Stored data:
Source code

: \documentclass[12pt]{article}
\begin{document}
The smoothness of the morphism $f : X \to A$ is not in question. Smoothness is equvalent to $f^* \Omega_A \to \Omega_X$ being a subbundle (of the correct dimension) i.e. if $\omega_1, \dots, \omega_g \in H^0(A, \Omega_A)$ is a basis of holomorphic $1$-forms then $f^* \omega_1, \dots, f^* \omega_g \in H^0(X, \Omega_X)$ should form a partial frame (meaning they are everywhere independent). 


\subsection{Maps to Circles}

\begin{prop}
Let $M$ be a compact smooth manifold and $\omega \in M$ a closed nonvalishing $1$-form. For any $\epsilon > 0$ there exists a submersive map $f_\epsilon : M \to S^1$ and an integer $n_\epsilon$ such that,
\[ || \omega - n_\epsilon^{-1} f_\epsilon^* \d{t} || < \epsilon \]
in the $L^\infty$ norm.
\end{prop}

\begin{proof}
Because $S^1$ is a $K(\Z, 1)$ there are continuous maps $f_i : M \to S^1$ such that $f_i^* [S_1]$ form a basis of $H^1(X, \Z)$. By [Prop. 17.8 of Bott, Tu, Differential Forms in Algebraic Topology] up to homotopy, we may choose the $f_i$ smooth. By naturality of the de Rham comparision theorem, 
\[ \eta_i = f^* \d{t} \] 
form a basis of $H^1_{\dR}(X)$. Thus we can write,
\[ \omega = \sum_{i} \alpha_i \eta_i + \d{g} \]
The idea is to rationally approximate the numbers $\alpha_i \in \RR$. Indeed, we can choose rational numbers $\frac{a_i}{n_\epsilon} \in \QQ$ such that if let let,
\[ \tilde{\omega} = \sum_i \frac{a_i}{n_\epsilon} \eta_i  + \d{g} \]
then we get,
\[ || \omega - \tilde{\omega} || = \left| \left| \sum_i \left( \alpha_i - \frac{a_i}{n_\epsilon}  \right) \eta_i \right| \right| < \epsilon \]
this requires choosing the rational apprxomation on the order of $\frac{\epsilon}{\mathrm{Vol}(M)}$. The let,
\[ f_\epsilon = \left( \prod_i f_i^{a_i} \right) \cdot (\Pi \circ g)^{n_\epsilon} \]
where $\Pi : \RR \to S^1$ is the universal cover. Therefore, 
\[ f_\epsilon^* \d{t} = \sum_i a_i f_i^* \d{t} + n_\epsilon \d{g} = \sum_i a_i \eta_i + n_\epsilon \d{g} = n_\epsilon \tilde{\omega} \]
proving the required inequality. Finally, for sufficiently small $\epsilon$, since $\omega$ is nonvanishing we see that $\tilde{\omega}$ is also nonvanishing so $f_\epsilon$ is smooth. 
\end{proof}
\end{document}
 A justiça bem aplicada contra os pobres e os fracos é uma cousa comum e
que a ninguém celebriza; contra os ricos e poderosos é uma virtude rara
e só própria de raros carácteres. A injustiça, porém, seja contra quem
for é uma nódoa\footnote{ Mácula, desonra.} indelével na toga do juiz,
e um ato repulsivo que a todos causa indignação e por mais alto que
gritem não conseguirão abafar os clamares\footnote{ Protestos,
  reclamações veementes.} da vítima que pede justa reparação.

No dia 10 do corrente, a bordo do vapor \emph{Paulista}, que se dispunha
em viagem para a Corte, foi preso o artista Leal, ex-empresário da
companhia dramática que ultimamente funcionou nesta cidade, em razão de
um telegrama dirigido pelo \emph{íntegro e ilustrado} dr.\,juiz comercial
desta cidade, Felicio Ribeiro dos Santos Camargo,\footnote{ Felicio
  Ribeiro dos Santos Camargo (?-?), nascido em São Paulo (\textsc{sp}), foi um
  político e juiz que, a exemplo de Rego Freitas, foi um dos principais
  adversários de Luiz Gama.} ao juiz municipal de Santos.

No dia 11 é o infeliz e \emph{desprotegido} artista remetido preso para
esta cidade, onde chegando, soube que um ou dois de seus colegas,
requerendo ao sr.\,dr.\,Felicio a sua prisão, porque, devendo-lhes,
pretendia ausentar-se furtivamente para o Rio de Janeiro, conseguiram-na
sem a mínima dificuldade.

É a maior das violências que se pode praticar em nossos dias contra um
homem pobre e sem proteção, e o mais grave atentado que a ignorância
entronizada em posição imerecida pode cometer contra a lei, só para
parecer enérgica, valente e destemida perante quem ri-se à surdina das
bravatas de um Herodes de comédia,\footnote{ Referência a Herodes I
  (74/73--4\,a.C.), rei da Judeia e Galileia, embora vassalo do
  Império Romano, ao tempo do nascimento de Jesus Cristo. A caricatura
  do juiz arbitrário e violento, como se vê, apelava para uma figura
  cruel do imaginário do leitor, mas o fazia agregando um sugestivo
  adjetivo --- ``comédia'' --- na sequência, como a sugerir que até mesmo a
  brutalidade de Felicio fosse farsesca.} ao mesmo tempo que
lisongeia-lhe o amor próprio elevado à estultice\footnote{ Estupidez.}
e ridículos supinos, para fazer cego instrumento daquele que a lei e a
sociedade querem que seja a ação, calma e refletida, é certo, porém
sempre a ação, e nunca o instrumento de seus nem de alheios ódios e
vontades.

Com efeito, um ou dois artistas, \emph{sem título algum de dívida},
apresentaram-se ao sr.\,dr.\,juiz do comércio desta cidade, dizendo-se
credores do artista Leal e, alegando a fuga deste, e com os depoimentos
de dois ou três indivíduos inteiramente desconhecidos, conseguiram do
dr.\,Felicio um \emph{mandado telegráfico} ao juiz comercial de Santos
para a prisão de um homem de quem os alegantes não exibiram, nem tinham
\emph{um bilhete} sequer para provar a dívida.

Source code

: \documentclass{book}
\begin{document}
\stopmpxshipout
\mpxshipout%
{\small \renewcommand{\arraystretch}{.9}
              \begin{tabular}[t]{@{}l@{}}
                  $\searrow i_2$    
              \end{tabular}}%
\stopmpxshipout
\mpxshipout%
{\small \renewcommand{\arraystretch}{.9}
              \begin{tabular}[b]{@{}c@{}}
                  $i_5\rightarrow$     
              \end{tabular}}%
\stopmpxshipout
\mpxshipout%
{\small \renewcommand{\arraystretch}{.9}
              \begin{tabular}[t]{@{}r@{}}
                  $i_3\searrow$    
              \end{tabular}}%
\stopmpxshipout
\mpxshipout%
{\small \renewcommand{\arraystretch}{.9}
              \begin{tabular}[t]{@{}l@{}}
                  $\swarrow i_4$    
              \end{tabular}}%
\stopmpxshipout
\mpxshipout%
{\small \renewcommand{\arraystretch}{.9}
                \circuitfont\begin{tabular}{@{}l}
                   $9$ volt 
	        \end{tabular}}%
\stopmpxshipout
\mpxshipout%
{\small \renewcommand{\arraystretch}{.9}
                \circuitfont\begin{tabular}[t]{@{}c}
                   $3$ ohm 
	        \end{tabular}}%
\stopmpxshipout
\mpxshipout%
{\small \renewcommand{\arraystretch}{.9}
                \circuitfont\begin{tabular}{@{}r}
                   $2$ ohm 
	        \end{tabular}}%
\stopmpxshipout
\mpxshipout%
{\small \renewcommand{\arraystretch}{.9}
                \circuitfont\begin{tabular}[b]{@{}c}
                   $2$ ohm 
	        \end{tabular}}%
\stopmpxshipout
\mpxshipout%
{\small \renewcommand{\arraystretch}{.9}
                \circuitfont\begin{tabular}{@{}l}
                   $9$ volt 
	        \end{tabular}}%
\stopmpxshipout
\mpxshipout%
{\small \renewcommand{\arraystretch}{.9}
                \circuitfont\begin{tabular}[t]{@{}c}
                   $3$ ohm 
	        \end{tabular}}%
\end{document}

WHAT THE TASK REQUIRES -
Copy every line above without altering a word.

ANSWER SPACE -
Source code

: \documentclass[12pt]{article}
\begin{document}
The smoothness of the morphism $f : X \to A$ is not in question. Smoothness is equvalent to $f^* \Omega_A \to \Omega_X$ being a subbundle (of the correct dimension) i.e. if $\omega_1, \dots, \omega_g \in H^0(A, \Omega_A)$ is a basis of holomorphic $1$-forms then $f^* \omega_1, \dots, f^* \omega_g \in H^0(X, \Omega_X)$ should form a partial frame (meaning they are everywhere independent). 


\subsection{Maps to Circles}

\begin{prop}
Let $M$ be a compact smooth manifold and $\omega \in M$ a closed nonvalishing $1$-form. For any $\epsilon > 0$ there exists a submersive map $f_\epsilon : M \to S^1$ and an integer $n_\epsilon$ such that,
\[ || \omega - n_\epsilon^{-1} f_\epsilon^* \d{t} || < \epsilon \]
in the $L^\infty$ norm.
\end{prop}

\begin{proof}
Because $S^1$ is a $K(\Z, 1)$ there are continuous maps $f_i : M \to S^1$ such that $f_i^* [S_1]$ form a basis of $H^1(X, \Z)$. By [Prop. 17.8 of Bott, Tu, Differential Forms in Algebraic Topology] up to homotopy, we may choose the $f_i$ smooth. By naturality of the de Rham comparision theorem, 
\[ \eta_i = f^* \d{t} \] 
form a basis of $H^1_{\dR}(X)$. Thus we can write,
\[ \omega = \sum_{i} \alpha_i \eta_i + \d{g} \]
The idea is to rationally approximate the numbers $\alpha_i \in \RR$. Indeed, we can choose rational numbers $\frac{a_i}{n_\epsilon} \in \QQ$ such that if let let,
\[ \tilde{\omega} = \sum_i \frac{a_i}{n_\epsilon} \eta_i  + \d{g} \]
then we get,
\[ || \omega - \tilde{\omega} || = \left| \left| \sum_i \left( \alpha_i - \frac{a_i}{n_\epsilon}  \right) \eta_i \right| \right| < \epsilon \]
this requires choosing the rational apprxomation on the order of $\frac{\epsilon}{\mathrm{Vol}(M)}$. The let,
\[ f_\epsilon = \left( \prod_i f_i^{a_i} \right) \cdot (\Pi \circ g)^{n_\epsilon} \]
where $\Pi : \RR \to S^1$ is the universal cover. Therefore, 
\[ f_\epsilon^* \d{t} = \sum_i a_i f_i^* \d{t} + n_\epsilon \d{g} = \sum_i a_i \eta_i + n_\epsilon \d{g} = n_\epsilon \tilde{\omega} \]
proving the required inequality. Finally, for sufficiently small $\epsilon$, since $\omega$ is nonvanishing we see that $\tilde{\omega}$ is also nonvanishing so $f_\epsilon$ is smooth. 
\end{proof}
\end{document}
 A justiça bem aplicada contra os pobres e os fracos é uma cousa comum e
que a ninguém celebriza; contra os ricos e poderosos é uma virtude rara
e só própria de raros carácteres. A injustiça, porém, seja contra quem
for é uma nódoa\footnote{ Mácula, desonra.} indelével na toga do juiz,
e um ato repulsivo que a todos causa indignação e por mais alto que
gritem não conseguirão abafar os clamares\footnote{ Protestos,
  reclamações veementes.} da vítima que pede justa reparação.

No dia 10 do corrente, a bordo do vapor \emph{Paulista}, que se dispunha
em viagem para a Corte, foi preso o artista Leal, ex-empresário da
companhia dramática que ultimamente funcionou nesta cidade, em razão de
um telegrama dirigido pelo \emph{íntegro e ilustrado} dr.\,juiz comercial
desta cidade, Felicio Ribeiro dos Santos Camargo,\footnote{ Felicio
  Ribeiro dos Santos Camargo (?-?), nascido em São Paulo (\textsc{sp}), foi um
  político e juiz que, a exemplo de Rego Freitas, foi um dos principais
  adversários de Luiz Gama.} ao juiz municipal de Santos.

No dia 11 é o infeliz e \emph{desprotegido} artista remetido preso para
esta cidade, onde chegando, soube que um ou dois de seus colegas,
requerendo ao sr.\,dr.\,Felicio a sua prisão, porque, devendo-lhes,
pretendia ausentar-se furtivamente para o Rio de Janeiro, conseguiram-na
sem a mínima dificuldade.

É a maior das violências que se pode praticar em nossos dias contra um
homem pobre e sem proteção, e o mais grave atentado que a ignorância
entronizada em posição imerecida pode cometer contra a lei, só para
parecer enérgica, valente e destemida perante quem ri-se à surdina das
bravatas de um Herodes de comédia,\footnote{ Referência a Herodes I
  (74/73--4\,a.C.), rei da Judeia e Galileia, embora vassalo do
  Império Romano, ao tempo do nascimento de Jesus Cristo. A caricatura
  do juiz arbitrário e violento, como se vê, apelava para uma figura
  cruel do imaginário do leitor, mas o fazia agregando um sugestivo
  adjetivo --- ``comédia'' --- na sequência, como a sugerir que até mesmo a
  brutalidade de Felicio fosse farsesca.} ao mesmo tempo que
lisongeia-lhe o amor próprio elevado à estultice\footnote{ Estupidez.}
e ridículos supinos, para fazer cego instrumento daquele que a lei e a
sociedade querem que seja a ação, calma e refletida, é certo, porém
sempre a ação, e nunca o instrumento de seus nem de alheios ódios e
vontades.

Com efeito, um ou dois artistas, \emph{sem título algum de dívida},
apresentaram-se ao sr.\,dr.\,juiz do comércio desta cidade, dizendo-se
credores do artista Leal e, alegando a fuga deste, e com os depoimentos
de dois ou três indivíduos inteiramente desconhecidos, conseguiram do
dr.\,Felicio um \emph{mandado telegráfico} ao juiz comercial de Santos
para a prisão de um homem de quem os alegantes não exibiram, nem tinham
\emph{um bilhete} sequer para provar a dívida.

Source code

: \documentclass{book}
\begin{document}
\stopmpxshipout
\mpxshipout%
{\small \renewcommand{\arraystretch}{.9}
              \begin{tabular}[t]{@{}l@{}}
                  $\searrow i_2$    
              \end{tabular}}%
\stopmpxshipout
\mpxshipout%
{\small \renewcommand{\arraystretch}{.9}
              \begin{tabular}[b]{@{}c@{}}
                  $i_5\rightarrow$     
              \end{tabular}}%
\stopmpxshipout
\mpxshipout%
{\small \renewcommand{\arraystretch}{.9}
              \begin{tabular}[t]{@{}r@{}}
                  $i_3\searrow$    
              \end{tabular}}%
\stopmpxshipout
\mpxshipout%
{\small \renewcommand{\arraystretch}{.9}
              \begin{tabular}[t]{@{}l@{}}
                  $\swarrow i_4$    
              \end{tabular}}%
\stopmpxshipout
\mpxshipout%
{\small \renewcommand{\arraystretch}{.9}
                \circuitfont\begin{tabular}{@{}l}
                   $9$ volt 
	        \end{tabular}}%
\stopmpxshipout
\mpxshipout%
{\small \renewcommand{\arraystretch}{.9}
                \circuitfont\begin{tabular}[t]{@{}c}
                   $3$ ohm 
	        \end{tabular}}%
\stopmpxshipout
\mpxshipout%
{\small \renewcommand{\arraystretch}{.9}
                \circuitfont\begin{tabular}{@{}r}
                   $2$ ohm 
	        \end{tabular}}%
\stopmpxshipout
\mpxshipout%
{\small \renewcommand{\arraystretch}{.9}
                \circuitfont\begin{tabular}[b]{@{}c}
                   $2$ ohm 
	        \end{tabular}}%
\stopmpxshipout
\mpxshipout%
{\small \renewcommand{\arraystretch}{.9}
                \circuitfont\begin{tabular}{@{}l}
                   $9$ volt 
	        \end{tabular}}%
\stopmpxshipout
\mpxshipout%
{\small \renewcommand{\arraystretch}{.9}
                \circuitfont\begin{tabular}[t]{@{}c}
                   $3$ ohm 
	        \end{tabular}}%
\end{document}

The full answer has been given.